The paper describes the capabilities and the current state of the horizontal solar telescope AZU-26, as well as considers a control hardware-software complex targeting and guiding the telescope. Studies of flares in a large range of heights in the solar atmosphere have been carried out. The physical state of the photosphere before solar flares and at their initial stage has been determined on the basis of the observations. We have observed and studied some variations of chromospheric thermodynamic parameters at the initial stage of a flare and a two-ribbon flare. Nonhomogeneous semiempirical models of the flare chromosphere and surge have been built for the moments of the flare observations. Our calculations in the framework of two-component chromospheric models point to a possible existence of some details with deep heating chromospheric layers. Some twist motions were observed in the active region photosphere and chromosphere. The temporal changes of the horizontal velocities in the kernel sites and their surroundings were of a wave character and were nearly synchronous throughout the whole height of the photosphere.
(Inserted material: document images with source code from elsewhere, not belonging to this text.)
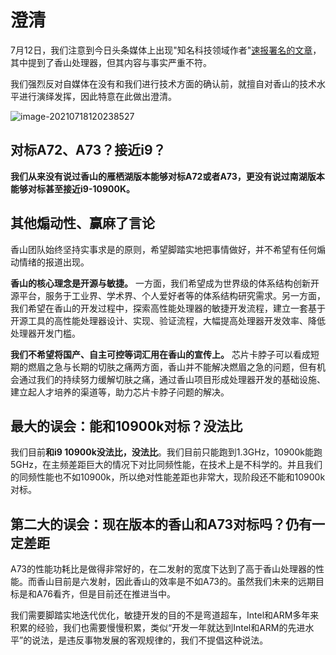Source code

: # 澄清

7月12日，我们注意到今日头条媒体上出现"知名科技领域作者"[速报署名的文章](https://www.toutiao.com/w/i1705068421667844)，其中提到了香山处理器，但其内容与事实严重不符。

我们强烈反对自媒体在没有和我们进行技术方面的确认前，就擅自对香山的技术水平进行演绎发挥，因此特意在此做出澄清。

![image-20210718120238527](20210712-img-1.png)

## 对标A72、A73？接近i9？

**我们从来没有说过香山的雁栖湖版本能够对标A72或者A73，更没有说过南湖版本能够对标甚至接近i9-10900K。**

## 其他煽动性、赢麻了言论

香山团队始终坚持实事求是的原则，希望脚踏实地把事情做好，并不希望有任何煽动情绪的报道出现。

**香山的核心理念是开源与敏捷。** 一方面，我们希望成为世界级的体系结构创新开源平台，服务于工业界、学术界、个人爱好者等的体系结构研究需求。另一方面，我们希望在香山的开发过程中，探索高性能处理器的敏捷开发流程，建立一套基于开源工具的高性能处理器设计、实现、验证流程，大幅提高处理器开发效率、降低处理器开发门槛。

**我们不希望将国产、自主可控等词汇用在香山的宣传上。** 芯片卡脖子可以看成短期的燃眉之急与长期的切肤之痛两方面，香山并不能解决燃眉之急的问题，但有机会通过我们的持续努力缓解切肤之痛，通过香山项目形成处理器开发的基础设施、建立起人才培养的渠道等，助力芯片卡脖子问题的解决。

## 最大的误会：能和10900k对标？没法比

我们目前**和i9 10900k没法比，没法比**。我们目前只能跑到1.3GHz，10900k能跑5GHz，在主频差距巨大的情况下对比同频性能，在技术上是不科学的。并且我们的同频性能也不如10900k，所以绝对性能差距也非常大，现阶段还不能和10900k对标。


## 第二大的误会：现在版本的香山和A73对标吗？仍有一定差距

A73的性能功耗比是做得非常好的，在二发射的宽度下达到了高于香山处理器的性能。而香山目前是六发射，因此香山的效率是不如A73的。虽然我们未来的远期目标是和A76看齐，但是目前还在推进当中。

我们需要脚踏实地迭代优化，敏捷开发的目的不是弯道超车，Intel和ARM多年来积累的经验，我们也需要慢慢积累，类似“开发一年就达到Intel和ARM的先进水平”的说法，是违反事物发展的客观规律的，我们不提倡这种说法。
A detailed analysis of the motion of matter initially in the low-temperature atmospheric layers and in the flare regions on the Sun is an important factor for understanding the processes of propagation of turbulence from the region of the primary energy release as a result of magnetic reunions in flares of various types. The study of the field of velocity of the flare area by observations in a wide spectral range enables us to verify the validity of existing ideas about the mechanisms of the transfer of flare energy.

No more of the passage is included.